*TRY IT*
Scan the entries below. List each line with "dunst".

[[ RECORD EXTRACTS, beginning ]]

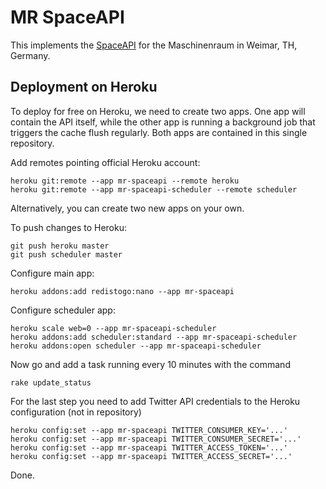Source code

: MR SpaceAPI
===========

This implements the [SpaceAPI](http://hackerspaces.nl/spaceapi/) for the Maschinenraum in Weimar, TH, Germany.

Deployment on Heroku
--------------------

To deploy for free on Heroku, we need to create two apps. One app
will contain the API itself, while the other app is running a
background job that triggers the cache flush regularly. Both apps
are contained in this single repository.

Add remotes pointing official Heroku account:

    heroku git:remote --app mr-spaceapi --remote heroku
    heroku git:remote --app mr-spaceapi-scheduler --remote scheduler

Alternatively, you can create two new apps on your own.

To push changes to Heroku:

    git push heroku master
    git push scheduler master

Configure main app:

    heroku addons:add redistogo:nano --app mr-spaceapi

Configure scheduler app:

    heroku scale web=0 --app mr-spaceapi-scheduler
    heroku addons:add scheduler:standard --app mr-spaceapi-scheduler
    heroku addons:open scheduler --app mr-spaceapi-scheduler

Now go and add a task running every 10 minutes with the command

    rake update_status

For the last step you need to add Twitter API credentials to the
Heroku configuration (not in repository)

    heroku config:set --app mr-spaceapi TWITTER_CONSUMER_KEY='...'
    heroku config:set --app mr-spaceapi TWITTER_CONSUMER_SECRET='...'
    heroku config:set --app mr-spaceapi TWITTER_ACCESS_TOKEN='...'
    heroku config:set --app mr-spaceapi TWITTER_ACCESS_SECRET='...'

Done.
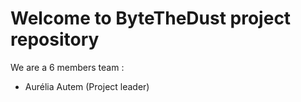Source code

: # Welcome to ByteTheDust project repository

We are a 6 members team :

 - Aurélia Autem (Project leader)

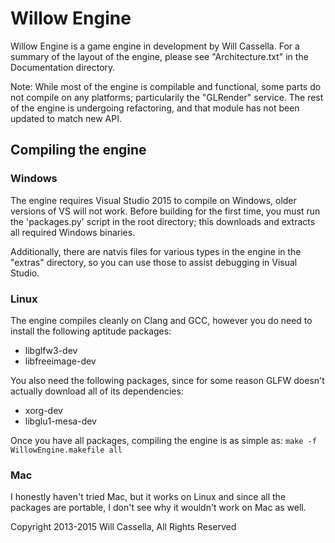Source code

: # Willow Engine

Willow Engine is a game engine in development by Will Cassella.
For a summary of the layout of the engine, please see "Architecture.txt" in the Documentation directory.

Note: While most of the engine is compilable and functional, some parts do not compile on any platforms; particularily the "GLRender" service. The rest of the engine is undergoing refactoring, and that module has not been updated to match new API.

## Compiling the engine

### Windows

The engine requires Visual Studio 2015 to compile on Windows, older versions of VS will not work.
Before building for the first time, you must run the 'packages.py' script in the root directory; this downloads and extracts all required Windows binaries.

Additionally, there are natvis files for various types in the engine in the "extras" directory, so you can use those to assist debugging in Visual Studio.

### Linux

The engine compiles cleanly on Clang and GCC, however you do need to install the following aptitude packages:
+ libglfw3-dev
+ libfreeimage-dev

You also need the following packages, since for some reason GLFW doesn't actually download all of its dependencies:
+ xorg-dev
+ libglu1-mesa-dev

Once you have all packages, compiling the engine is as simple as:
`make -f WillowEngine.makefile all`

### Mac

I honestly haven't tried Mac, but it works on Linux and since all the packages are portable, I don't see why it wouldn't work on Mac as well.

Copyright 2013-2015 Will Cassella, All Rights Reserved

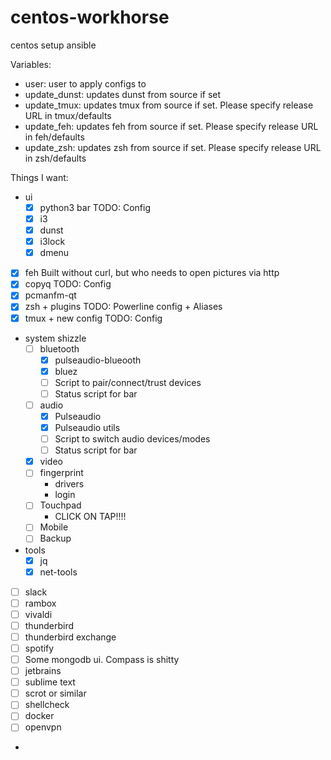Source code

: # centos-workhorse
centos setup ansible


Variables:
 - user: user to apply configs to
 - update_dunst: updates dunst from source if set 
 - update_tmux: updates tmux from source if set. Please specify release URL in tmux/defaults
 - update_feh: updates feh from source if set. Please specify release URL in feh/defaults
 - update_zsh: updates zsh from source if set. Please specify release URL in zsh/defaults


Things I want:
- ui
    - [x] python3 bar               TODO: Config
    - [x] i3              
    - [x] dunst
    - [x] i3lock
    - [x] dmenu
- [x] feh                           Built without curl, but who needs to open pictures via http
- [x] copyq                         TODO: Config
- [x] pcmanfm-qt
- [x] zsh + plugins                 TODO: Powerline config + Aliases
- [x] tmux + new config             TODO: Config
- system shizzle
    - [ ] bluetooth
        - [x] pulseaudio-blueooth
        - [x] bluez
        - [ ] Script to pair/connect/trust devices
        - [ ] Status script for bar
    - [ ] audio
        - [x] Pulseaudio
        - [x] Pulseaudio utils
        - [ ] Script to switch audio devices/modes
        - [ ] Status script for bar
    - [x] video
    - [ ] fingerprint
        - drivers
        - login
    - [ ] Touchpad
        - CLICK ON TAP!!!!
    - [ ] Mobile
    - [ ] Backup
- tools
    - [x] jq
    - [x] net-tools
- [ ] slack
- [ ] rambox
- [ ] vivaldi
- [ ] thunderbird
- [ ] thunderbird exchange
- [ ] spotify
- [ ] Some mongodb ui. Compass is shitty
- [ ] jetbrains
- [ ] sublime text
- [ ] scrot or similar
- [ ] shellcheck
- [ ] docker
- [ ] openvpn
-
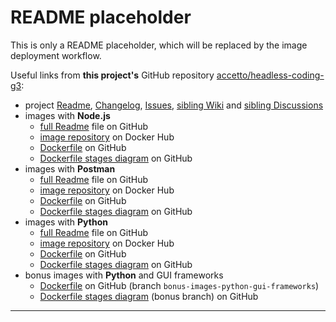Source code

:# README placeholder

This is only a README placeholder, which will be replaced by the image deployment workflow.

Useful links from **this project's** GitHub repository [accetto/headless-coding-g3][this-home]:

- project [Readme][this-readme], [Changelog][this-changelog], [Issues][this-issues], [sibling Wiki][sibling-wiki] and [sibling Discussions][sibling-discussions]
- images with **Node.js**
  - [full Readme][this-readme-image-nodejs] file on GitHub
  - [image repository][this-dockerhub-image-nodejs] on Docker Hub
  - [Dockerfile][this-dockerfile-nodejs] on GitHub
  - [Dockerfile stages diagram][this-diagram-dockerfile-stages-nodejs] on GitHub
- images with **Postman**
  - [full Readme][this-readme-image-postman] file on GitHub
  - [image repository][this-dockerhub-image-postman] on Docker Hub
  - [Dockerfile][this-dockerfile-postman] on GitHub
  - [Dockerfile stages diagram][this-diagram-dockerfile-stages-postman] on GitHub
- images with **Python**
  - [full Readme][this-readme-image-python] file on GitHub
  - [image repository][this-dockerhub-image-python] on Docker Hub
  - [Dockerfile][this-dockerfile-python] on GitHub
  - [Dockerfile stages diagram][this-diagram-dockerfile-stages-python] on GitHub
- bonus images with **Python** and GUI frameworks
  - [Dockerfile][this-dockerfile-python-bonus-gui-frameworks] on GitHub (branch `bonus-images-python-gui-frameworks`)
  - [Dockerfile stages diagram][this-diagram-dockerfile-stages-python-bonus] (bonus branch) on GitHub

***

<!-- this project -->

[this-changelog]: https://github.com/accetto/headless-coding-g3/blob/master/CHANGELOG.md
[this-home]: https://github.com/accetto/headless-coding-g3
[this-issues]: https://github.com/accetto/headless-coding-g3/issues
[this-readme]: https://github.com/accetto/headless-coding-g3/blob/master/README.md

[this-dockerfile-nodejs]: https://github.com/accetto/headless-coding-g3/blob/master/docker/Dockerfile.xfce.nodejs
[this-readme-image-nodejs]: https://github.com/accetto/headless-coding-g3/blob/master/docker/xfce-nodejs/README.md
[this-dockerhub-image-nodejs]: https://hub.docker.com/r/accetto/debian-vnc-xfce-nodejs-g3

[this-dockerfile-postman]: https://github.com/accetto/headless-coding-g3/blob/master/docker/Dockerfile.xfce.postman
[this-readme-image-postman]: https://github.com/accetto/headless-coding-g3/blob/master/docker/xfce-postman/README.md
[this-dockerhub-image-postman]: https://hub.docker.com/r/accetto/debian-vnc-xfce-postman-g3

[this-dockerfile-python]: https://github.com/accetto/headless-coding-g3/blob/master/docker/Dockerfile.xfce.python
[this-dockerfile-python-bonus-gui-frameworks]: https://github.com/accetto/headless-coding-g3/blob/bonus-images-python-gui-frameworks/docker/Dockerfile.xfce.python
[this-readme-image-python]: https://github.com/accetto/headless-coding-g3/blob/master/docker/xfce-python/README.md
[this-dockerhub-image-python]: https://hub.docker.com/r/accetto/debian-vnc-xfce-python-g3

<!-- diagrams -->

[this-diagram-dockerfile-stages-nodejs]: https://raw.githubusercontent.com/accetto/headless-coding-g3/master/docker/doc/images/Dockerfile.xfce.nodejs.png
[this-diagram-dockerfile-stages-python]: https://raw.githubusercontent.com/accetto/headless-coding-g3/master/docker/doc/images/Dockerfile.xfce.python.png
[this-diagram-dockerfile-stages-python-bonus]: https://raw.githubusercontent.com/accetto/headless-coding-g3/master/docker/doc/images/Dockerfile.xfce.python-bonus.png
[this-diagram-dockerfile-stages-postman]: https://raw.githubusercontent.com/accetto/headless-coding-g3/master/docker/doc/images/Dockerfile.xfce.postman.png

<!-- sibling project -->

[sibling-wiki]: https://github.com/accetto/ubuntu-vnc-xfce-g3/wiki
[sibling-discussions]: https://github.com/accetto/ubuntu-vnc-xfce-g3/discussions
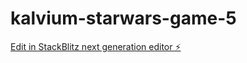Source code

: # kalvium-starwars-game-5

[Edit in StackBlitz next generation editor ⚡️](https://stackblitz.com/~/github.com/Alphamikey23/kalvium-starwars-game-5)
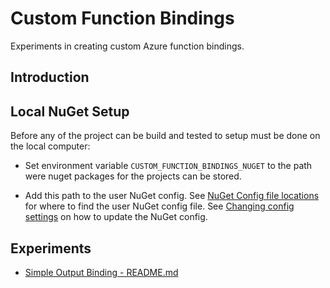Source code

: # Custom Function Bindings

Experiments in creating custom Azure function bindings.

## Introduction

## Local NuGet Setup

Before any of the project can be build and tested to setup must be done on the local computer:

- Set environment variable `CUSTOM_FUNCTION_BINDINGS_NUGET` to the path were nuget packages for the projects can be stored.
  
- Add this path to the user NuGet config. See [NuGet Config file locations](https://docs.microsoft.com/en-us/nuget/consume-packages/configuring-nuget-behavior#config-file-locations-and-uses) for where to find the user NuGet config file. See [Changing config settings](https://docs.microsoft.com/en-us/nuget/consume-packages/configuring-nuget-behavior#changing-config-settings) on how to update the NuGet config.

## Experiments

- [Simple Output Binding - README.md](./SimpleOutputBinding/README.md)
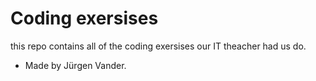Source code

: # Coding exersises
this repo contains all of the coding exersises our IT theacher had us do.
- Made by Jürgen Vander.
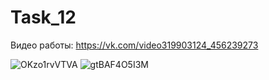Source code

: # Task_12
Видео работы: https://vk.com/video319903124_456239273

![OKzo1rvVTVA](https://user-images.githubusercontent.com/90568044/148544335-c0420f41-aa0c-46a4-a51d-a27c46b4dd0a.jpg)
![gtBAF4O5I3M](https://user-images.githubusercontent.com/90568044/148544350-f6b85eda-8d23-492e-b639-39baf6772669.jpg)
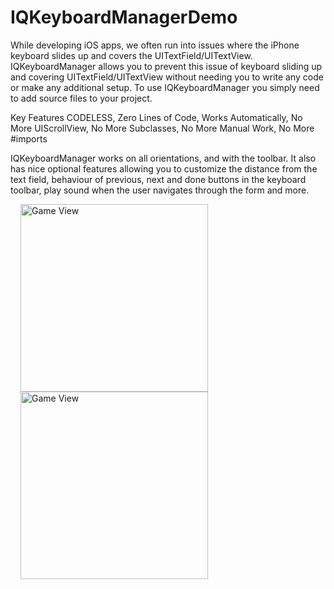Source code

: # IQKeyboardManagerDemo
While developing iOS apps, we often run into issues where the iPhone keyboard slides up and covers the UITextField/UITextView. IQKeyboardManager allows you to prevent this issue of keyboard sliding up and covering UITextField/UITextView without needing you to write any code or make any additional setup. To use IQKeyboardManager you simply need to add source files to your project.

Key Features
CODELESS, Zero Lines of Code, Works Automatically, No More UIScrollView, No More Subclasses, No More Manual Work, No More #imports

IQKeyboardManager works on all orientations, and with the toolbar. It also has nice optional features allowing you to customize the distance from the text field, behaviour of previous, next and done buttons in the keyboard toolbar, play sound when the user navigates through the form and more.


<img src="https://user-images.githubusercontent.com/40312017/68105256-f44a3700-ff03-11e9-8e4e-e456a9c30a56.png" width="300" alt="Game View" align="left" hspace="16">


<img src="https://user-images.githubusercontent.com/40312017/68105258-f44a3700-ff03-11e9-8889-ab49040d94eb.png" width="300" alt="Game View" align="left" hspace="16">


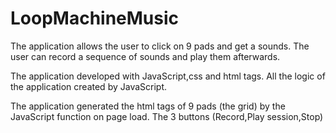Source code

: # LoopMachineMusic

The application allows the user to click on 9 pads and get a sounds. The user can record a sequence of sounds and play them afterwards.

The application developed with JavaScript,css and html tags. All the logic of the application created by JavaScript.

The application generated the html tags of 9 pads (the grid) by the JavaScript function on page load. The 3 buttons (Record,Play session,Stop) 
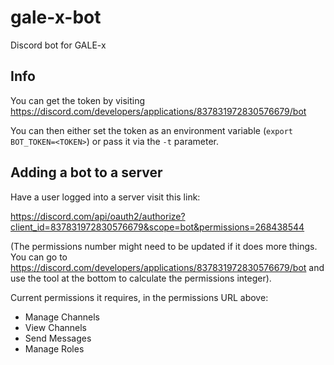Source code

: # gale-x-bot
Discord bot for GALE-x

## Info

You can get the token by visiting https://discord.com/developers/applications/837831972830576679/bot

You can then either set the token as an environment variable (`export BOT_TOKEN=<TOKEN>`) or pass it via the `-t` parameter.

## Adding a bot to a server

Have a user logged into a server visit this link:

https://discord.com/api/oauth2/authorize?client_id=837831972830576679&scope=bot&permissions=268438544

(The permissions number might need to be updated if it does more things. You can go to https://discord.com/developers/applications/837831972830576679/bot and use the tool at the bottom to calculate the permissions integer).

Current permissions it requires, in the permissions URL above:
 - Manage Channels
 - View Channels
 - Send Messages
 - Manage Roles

[[ RECORD EXTRACTS, end ]]

*OUTPUT FOR THIS TASK*
 - update_dunst: updates dunst from source if set 
    - [x] dunst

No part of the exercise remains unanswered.